Image Credit: Study coordinators, Roaa Mohamed, Muwada Ahmed, Mowada Omer & Noor Anwar
Psychologists, or even twitter users themselves, can help in the first stages of analysis, where the features or characteristics that are used to identify depression are listed for the algorithm to learn from. New features may include how much does a user ‘not’ tweet, or the length of their twitter pauses. Or what other associations confirm that a period of not tweeting is indicating depression or negative mental tendencies. Another question that arises here is whether we Sudanese have a different vocabulary for depression than other nationalities when tweeting about it. We can even probe into how intense “depression language” is among Sudanese online users and what features can be used to quantify or indicate this?
Experimenting with twitter data using analytical approaches can be fun, informative and exhibit an extra dimension of our mental health problems. However, many technical issues and challenges exist along the whole process. For example, building the dictionary of the terms of interest can be a cumbersome procedure, tweets are not always obvious, in addition to the sanction issues; because for web developers to work on extracting & mining twitter data, they need to create a twitter-web account for analytical experimenting programming which should be associated with a phone number, and Sudanese were until recently unable to use their numbers to register.

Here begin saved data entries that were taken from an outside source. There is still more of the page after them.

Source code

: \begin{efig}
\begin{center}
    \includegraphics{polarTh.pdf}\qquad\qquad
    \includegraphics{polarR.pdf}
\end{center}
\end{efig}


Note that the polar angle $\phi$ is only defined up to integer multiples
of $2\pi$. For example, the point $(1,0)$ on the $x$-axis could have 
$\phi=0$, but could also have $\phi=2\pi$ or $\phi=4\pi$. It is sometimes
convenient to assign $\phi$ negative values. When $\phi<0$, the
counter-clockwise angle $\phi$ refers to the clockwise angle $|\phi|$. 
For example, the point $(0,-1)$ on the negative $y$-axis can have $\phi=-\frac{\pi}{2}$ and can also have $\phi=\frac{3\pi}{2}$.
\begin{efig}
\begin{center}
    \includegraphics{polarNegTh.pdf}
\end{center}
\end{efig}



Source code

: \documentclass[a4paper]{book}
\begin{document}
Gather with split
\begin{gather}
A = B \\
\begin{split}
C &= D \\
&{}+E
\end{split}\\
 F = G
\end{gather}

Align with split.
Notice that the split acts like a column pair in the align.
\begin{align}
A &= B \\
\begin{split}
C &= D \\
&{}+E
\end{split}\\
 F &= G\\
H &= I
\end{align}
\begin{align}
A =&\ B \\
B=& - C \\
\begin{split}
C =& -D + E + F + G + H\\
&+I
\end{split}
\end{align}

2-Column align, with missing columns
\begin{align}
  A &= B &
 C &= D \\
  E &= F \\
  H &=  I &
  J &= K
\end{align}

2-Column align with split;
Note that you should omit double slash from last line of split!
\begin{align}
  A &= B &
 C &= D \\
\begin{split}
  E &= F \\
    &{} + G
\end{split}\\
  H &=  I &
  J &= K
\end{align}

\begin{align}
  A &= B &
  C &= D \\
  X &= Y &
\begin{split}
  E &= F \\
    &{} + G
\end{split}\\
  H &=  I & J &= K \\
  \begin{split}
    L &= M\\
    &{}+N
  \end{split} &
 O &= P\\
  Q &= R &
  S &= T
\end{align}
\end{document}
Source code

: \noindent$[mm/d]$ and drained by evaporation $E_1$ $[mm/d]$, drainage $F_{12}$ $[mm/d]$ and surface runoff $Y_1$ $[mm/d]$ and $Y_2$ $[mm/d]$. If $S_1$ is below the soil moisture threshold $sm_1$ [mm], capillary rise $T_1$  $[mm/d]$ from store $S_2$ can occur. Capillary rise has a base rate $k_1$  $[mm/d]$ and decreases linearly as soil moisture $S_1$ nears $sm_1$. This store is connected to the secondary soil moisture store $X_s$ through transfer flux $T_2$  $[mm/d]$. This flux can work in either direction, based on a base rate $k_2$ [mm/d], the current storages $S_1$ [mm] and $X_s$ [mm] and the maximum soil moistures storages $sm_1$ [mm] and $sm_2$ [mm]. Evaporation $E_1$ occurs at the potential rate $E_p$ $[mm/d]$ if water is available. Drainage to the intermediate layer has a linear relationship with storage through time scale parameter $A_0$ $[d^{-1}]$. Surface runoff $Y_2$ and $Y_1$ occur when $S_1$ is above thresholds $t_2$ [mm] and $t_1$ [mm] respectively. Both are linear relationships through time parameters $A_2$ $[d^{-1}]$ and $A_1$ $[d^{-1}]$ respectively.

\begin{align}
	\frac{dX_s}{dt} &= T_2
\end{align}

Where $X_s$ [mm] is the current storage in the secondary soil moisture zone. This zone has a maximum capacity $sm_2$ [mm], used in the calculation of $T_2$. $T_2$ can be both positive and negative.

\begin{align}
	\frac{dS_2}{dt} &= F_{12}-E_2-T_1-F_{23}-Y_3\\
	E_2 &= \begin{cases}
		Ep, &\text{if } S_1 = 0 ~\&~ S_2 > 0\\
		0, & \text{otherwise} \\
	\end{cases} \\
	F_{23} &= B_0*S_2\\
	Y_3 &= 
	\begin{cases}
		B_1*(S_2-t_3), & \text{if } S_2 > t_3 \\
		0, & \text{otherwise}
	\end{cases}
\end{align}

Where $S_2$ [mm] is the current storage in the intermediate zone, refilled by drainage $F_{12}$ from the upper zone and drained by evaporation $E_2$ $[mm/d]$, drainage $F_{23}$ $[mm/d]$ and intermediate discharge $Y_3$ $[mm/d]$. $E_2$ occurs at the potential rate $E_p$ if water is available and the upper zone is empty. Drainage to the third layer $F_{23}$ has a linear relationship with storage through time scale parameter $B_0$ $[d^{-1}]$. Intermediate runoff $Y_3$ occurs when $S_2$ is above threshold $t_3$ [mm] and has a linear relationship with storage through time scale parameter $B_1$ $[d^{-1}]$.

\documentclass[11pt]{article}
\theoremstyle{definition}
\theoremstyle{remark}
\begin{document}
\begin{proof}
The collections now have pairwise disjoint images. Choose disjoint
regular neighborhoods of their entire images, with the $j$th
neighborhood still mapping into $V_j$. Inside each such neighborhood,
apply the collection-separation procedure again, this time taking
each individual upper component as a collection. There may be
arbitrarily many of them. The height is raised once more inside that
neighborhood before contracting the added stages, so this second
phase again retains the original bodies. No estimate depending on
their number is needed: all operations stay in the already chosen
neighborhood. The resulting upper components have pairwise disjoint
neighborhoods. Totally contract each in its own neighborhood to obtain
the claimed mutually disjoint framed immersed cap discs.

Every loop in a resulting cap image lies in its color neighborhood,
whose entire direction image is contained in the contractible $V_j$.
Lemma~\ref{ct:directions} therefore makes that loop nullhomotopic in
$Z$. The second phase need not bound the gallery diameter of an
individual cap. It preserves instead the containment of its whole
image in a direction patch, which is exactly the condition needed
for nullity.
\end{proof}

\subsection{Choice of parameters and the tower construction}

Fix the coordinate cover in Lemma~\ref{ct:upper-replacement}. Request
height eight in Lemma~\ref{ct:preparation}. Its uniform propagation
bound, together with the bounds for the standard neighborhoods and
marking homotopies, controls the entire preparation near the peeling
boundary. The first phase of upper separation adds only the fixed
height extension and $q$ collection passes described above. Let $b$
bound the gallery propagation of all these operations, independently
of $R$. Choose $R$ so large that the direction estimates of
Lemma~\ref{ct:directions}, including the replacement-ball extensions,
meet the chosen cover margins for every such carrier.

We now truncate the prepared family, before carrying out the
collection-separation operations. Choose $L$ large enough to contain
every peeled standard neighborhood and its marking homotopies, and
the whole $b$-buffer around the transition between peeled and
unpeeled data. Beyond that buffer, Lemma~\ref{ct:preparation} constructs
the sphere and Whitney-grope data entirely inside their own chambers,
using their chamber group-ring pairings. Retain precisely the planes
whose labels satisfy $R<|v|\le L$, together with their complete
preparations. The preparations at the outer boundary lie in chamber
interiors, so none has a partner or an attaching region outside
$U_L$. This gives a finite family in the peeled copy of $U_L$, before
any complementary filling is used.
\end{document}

Roaa Mohammed, one of the team members of the Sudanese telecom experiment added “data extraction took time but it was easy and straightforward. What was really difficult is the cleaning that you have to do before building the algorithm/model”. She adds “there were also a couple of limitations with twitter API, and working with Arabic is not as simple as English.”
Some of these issues can be tackled when the results are useful and fascinating to the researchers and community. Hopefully in the future we will see more “sentiment analysis” involved in understanding Sudanese digital communities, especially in the psychology arena where such analytical insights may pave the way for helping the majority of people with mental disorders who often go undiagnosed and untreated.